Items from a data source »
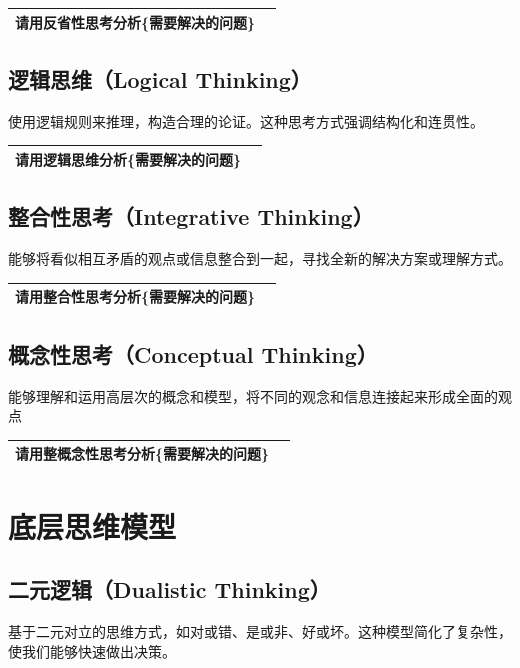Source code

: \documentclass[12pt]{book}
\begin{document}
\begin{tabular}{|p{15cm}|p{3cm}|}
	\hline
请用反省性思考分析\{需要解决的问题\}\\
	\hline
\end{tabular}


\subsection{逻辑思维（Logical Thinking）}
\bigskip
  使用逻辑规则来推理，构造合理的论证。这种思考方式强调结构化和连贯性。

\begin{tabular}{|p{15cm}|p{3cm}|}
	\hline
请用逻辑思维分析\{需要解决的问题\}\\
	\hline
\end{tabular}


\subsection{整合性思考（Integrative Thinking）}
\bigskip
  能够将看似相互矛盾的观点或信息整合到一起，寻找全新的解决方案或理解方式。

\begin{tabular}{|p{15cm}|p{3cm}|}
	\hline
请用整合性思考分析\{需要解决的问题\}\\
	\hline
\end{tabular}



\subsection{概念性思考（Conceptual Thinking）}
\bigskip
  能够理解和运用高层次的概念和模型，将不同的观念和信息连接起来形成全面的观点

\begin{tabular}{|p{15cm}|p{3cm}|}
	\hline
请用整概念性思考分析\{需要解决的问题\}\\
	\hline
\end{tabular}


\section{底层思维模型}
\subsection{二元逻辑（Dualistic Thinking）}
\bigskip
  基于二元对立的思维方式，如对或错、是或非、好或坏。这种模型简化了复杂性，使我们能够快速做出决策。
\end{document}
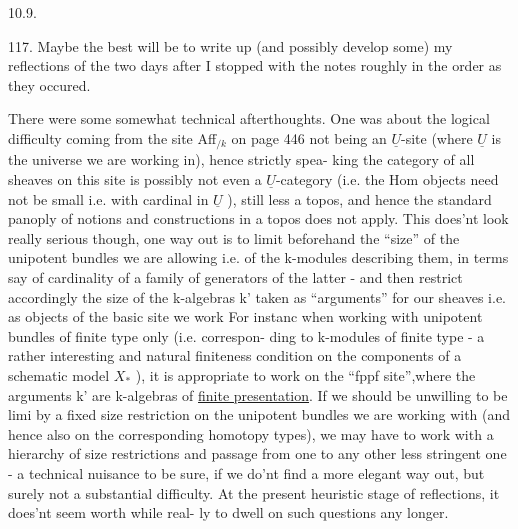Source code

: 
10.9.

117. Maybe the best will be to write up (and possibly develop some)
my reflections \hand{(}of the two days after I stopped with the
notes\hand{)} roughly in the order as they occured.

There were some somewhat technical afterthoughts. One was about the
logical difficulty coming from the site Aff$_{/k}$ on page 446 not being an
$\underline{U}$-site (where $\underline{U}$ is the universe we are working in), hence strictly spea-%
king the category of all sheaves on this site is possibly not even a
$\underline{U}$-category (i.e. the Hom objects need not be small i.e. with cardinal in
$\underline{U}$ ), still less a topos, and hence the standard panoply of notions and
constructions in a topos does not apply. This does'nt look really serious
though, one way out is to limit beforehand the ``size'' of the unipotent
bundles we are allowing i.e. of the k-modules describing them, in terms
say of cardinality of a family of generators of the latter - and then
restrict accordingly the size of the k-algebras k' taken as ``arguments''
for our sheaves i.e. as objects of the basic site we work For instanc
when working with unipotent bundles of finite type only (i.e. correspon-%
ding to k-modules of finite type - a rather interesting and natural
finiteness  condition on the components of a schematic model $X_{\ast}$ ),
it is appropriate to work on the ``fppf site'',where the arguments k' are
k-algebras of \uline{finite presentation}. If we should be unwilling to be limi
by a fixed size restriction on the unipotent bundles we are working with
(and hence also on the corresponding homotopy types), we may have to work
with a hierarchy of size restrictions and passage from one to any other
less stringent one - a technical nuisance to be sure, if we do'nt find
a more elegant way out, but surely not a substantial difficulty. At the
present heuristic stage of reflections, it does'nt seem worth while real-%
ly to dwell on such questions any longer.

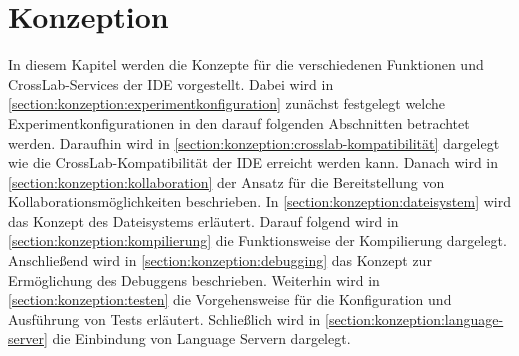 \chapter{Konzeption}\label{section:konzeption}

In diesem Kapitel werden die Konzepte für die verschiedenen Funktionen und CrossLab-Services der IDE vorgestellt. Dabei wird in \autoref{section:konzeption:experimentkonfiguration} zunächst festgelegt welche Experimentkonfigurationen in den darauf folgenden Abschnitten betrachtet werden. Daraufhin wird in \autoref{section:konzeption:crosslab-kompatibilität} dargelegt wie die CrossLab-Kompatibilität der IDE erreicht werden kann. Danach wird in \autoref{section:konzeption:kollaboration} der Ansatz für die Bereitstellung von Kollaborationsmöglichkeiten beschrieben. In \autoref{section:konzeption:dateisystem} wird das Konzept des Dateisystems erläutert. Darauf folgend wird in \autoref{section:konzeption:kompilierung} die Funktionsweise der Kompilierung dargelegt. Anschließend wird in \autoref{section:konzeption:debugging} das Konzept zur Ermöglichung des Debuggens beschrieben. Weiterhin wird in \autoref{section:konzeption:testen} die Vorgehensweise für die Konfiguration und Ausführung von Tests erläutert. Schließlich wird in \autoref{section:konzeption:language-server} die Einbindung von Language Servern dargelegt.








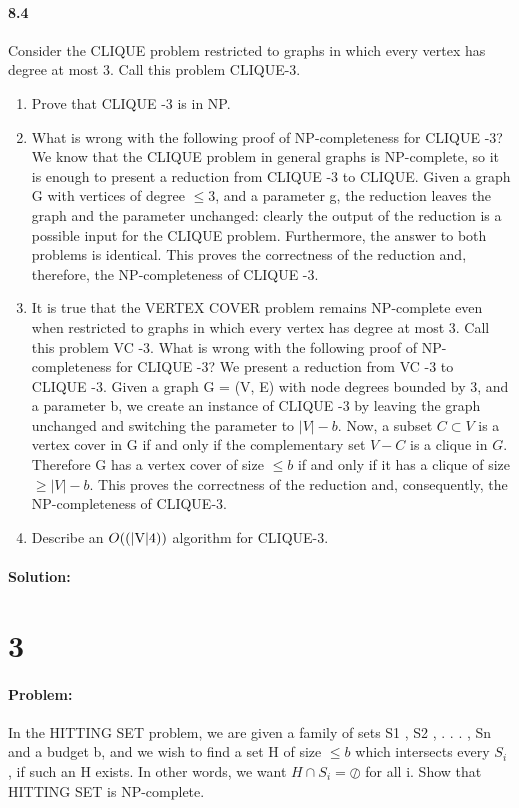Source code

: \documentclass[12pt]{article}
\newcommand{\BigO}[1]{\ensuremath{O(#1)}}
\begin{document}
\paragraph{8.4}
Consider the CLIQUE problem restricted to graphs in which every vertex has degree at most 3.
Call this problem CLIQUE-3.
\begin{enumerate}
\item Prove that CLIQUE -3 is in NP.
\item What is wrong with the following proof of NP-completeness for CLIQUE -3?
        We know that the CLIQUE problem in general graphs is NP-complete, so it is enough to
        present a reduction from CLIQUE -3 to CLIQUE. Given a graph G with
        vertices of degree $\le 3$, and a parameter g, the reduction
        leaves the graph and the parameter unchanged: clearly the output
        of the reduction is a possible input for the CLIQUE problem.
        Furthermore, the answer to both problems is identical. This
        proves the correctness of the reduction and, therefore, the
        NP-completeness of CLIQUE -3.
\item It is true that the VERTEX COVER problem remains NP-complete even when restricted to
    graphs in which every vertex has degree at most 3. Call this problem
    VC -3. What is wrong with the following proof of NP-completeness for
    CLIQUE -3?  We present a reduction from VC -3 to CLIQUE -3. Given a
    graph G = (V, E) with node degrees bounded by 3, and a parameter b,
    we create an instance of CLIQUE -3 by leaving the graph unchanged
    and switching the parameter to $|V| - b$. Now, a subset $C \subset
    V$ is a vertex cover in G if and only if the complementary set $V -
    C$ is a clique in $G$. Therefore G has a vertex cover of size $\le
    b$ if and only if it has a clique of size $\ge |V| - b$. This proves
    the correctness of the reduction and, consequently, the
    NP-completeness of CLIQUE-3.
\item Describe an \BigO{$(|V|4)$} algorithm for CLIQUE-3.
\end{enumerate}

\paragraph{Solution:}

\section*{3}
\paragraph{Problem:}
In the HITTING SET problem, we are given a family of sets {S1 , S2 , . . . , Sn } and a budget b, and
we wish to find a set H of size $\le b$ which intersects every $S_i$ , if such an H exists. In other words,
we want $H \cap S_i = \oslash$ for all i.
Show that
HITTING SET
is NP-complete.
\end{document}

YOUR TASK »
Leaving every image behind, repeat the data in full and exactly.

RESPONSE TO THE TASK »
Source code

: \documentclass[12pt]{book}
\begin{document}
\begin{tabular}{|p{15cm}|p{3cm}|}
	\hline
请用反省性思考分析\{需要解决的问题\}\\
	\hline
\end{tabular}


\subsection{逻辑思维（Logical Thinking）}
\bigskip
  使用逻辑规则来推理，构造合理的论证。这种思考方式强调结构化和连贯性。

\begin{tabular}{|p{15cm}|p{3cm}|}
	\hline
请用逻辑思维分析\{需要解决的问题\}\\
	\hline
\end{tabular}


\subsection{整合性思考（Integrative Thinking）}
\bigskip
  能够将看似相互矛盾的观点或信息整合到一起，寻找全新的解决方案或理解方式。

\begin{tabular}{|p{15cm}|p{3cm}|}
	\hline
请用整合性思考分析\{需要解决的问题\}\\
	\hline
\end{tabular}



\subsection{概念性思考（Conceptual Thinking）}
\bigskip
  能够理解和运用高层次的概念和模型，将不同的观念和信息连接起来形成全面的观点

\begin{tabular}{|p{15cm}|p{3cm}|}
	\hline
请用整概念性思考分析\{需要解决的问题\}\\
	\hline
\end{tabular}


\section{底层思维模型}
\subsection{二元逻辑（Dualistic Thinking）}
\bigskip
  基于二元对立的思维方式，如对或错、是或非、好或坏。这种模型简化了复杂性，使我们能够快速做出决策。
\end{document}
Source code

: 
10.9.

117. Maybe the best will be to write up (and possibly develop some)
my reflections \hand{(}of the two days after I stopped with the
notes\hand{)} roughly in the order as they occured.

There were some somewhat technical afterthoughts. One was about the
logical difficulty coming from the site Aff$_{/k}$ on page 446 not being an
$\underline{U}$-site (where $\underline{U}$ is the universe we are working in), hence strictly spea-%
king the category of all sheaves on this site is possibly not even a
$\underline{U}$-category (i.e. the Hom objects need not be small i.e. with cardinal in
$\underline{U}$ ), still less a topos, and hence the standard panoply of notions and
constructions in a topos does not apply. This does'nt look really serious
though, one way out is to limit beforehand the ``size'' of the unipotent
bundles we are allowing i.e. of the k-modules describing them, in terms
say of cardinality of a family of generators of the latter - and then
restrict accordingly the size of the k-algebras k' taken as ``arguments''
for our sheaves i.e. as objects of the basic site we work For instanc
when working with unipotent bundles of finite type only (i.e. correspon-%
ding to k-modules of finite type - a rather interesting and natural
finiteness  condition on the components of a schematic model $X_{\ast}$ ),
it is appropriate to work on the ``fppf site'',where the arguments k' are
k-algebras of \uline{finite presentation}. If we should be unwilling to be limi
by a fixed size restriction on the unipotent bundles we are working with
(and hence also on the corresponding homotopy types), we may have to work
with a hierarchy of size restrictions and passage from one to any other
less stringent one - a technical nuisance to be sure, if we do'nt find
a more elegant way out, but surely not a substantial difficulty. At the
present heuristic stage of reflections, it does'nt seem worth while real-%
ly to dwell on such questions any longer.

 \chapter{Konzeption}\label{section:konzeption}

In diesem Kapitel werden die Konzepte für die verschiedenen Funktionen und CrossLab-Services der IDE vorgestellt. Dabei wird in \autoref{section:konzeption:experimentkonfiguration} zunächst festgelegt welche Experimentkonfigurationen in den darauf folgenden Abschnitten betrachtet werden. Daraufhin wird in \autoref{section:konzeption:crosslab-kompatibilität} dargelegt wie die CrossLab-Kompatibilität der IDE erreicht werden kann. Danach wird in \autoref{section:konzeption:kollaboration} der Ansatz für die Bereitstellung von Kollaborationsmöglichkeiten beschrieben. In \autoref{section:konzeption:dateisystem} wird das Konzept des Dateisystems erläutert. Darauf folgend wird in \autoref{section:konzeption:kompilierung} die Funktionsweise der Kompilierung dargelegt. Anschließend wird in \autoref{section:konzeption:debugging} das Konzept zur Ermöglichung des Debuggens beschrieben. Weiterhin wird in \autoref{section:konzeption:testen} die Vorgehensweise für die Konfiguration und Ausführung von Tests erläutert. Schließlich wird in \autoref{section:konzeption:language-server} die Einbindung von Language Servern dargelegt.








Source code

: \documentclass[12pt]{article}
\newcommand{\BigO}[1]{\ensuremath{O(#1)}}
\begin{document}
\paragraph{8.4}
Consider the CLIQUE problem restricted to graphs in which every vertex has degree at most 3.
Call this problem CLIQUE-3.
\begin{enumerate}
\item Prove that CLIQUE -3 is in NP.
\item What is wrong with the following proof of NP-completeness for CLIQUE -3?
        We know that the CLIQUE problem in general graphs is NP-complete, so it is enough to
        present a reduction from CLIQUE -3 to CLIQUE. Given a graph G with
        vertices of degree $\le 3$, and a parameter g, the reduction
        leaves the graph and the parameter unchanged: clearly the output
        of the reduction is a possible input for the CLIQUE problem.
        Furthermore, the answer to both problems is identical. This
        proves the correctness of the reduction and, therefore, the
        NP-completeness of CLIQUE -3.
\item It is true that the VERTEX COVER problem remains NP-complete even when restricted to
    graphs in which every vertex has degree at most 3. Call this problem
    VC -3. What is wrong with the following proof of NP-completeness for
    CLIQUE -3?  We present a reduction from VC -3 to CLIQUE -3. Given a
    graph G = (V, E) with node degrees bounded by 3, and a parameter b,
    we create an instance of CLIQUE -3 by leaving the graph unchanged
    and switching the parameter to $|V| - b$. Now, a subset $C \subset
    V$ is a vertex cover in G if and only if the complementary set $V -
    C$ is a clique in $G$. Therefore G has a vertex cover of size $\le
    b$ if and only if it has a clique of size $\ge |V| - b$. This proves
    the correctness of the reduction and, consequently, the
    NP-completeness of CLIQUE-3.
\item Describe an \BigO{$(|V|4)$} algorithm for CLIQUE-3.
\end{enumerate}

\paragraph{Solution:}

\section*{3}
\paragraph{Problem:}
In the HITTING SET problem, we are given a family of sets {S1 , S2 , . . . , Sn } and a budget b, and
we wish to find a set H of size $\le b$ which intersects every $S_i$ , if such an H exists. In other words,
we want $H \cap S_i = \oslash$ for all i.
Show that
HITTING SET
is NP-complete.
\end{document}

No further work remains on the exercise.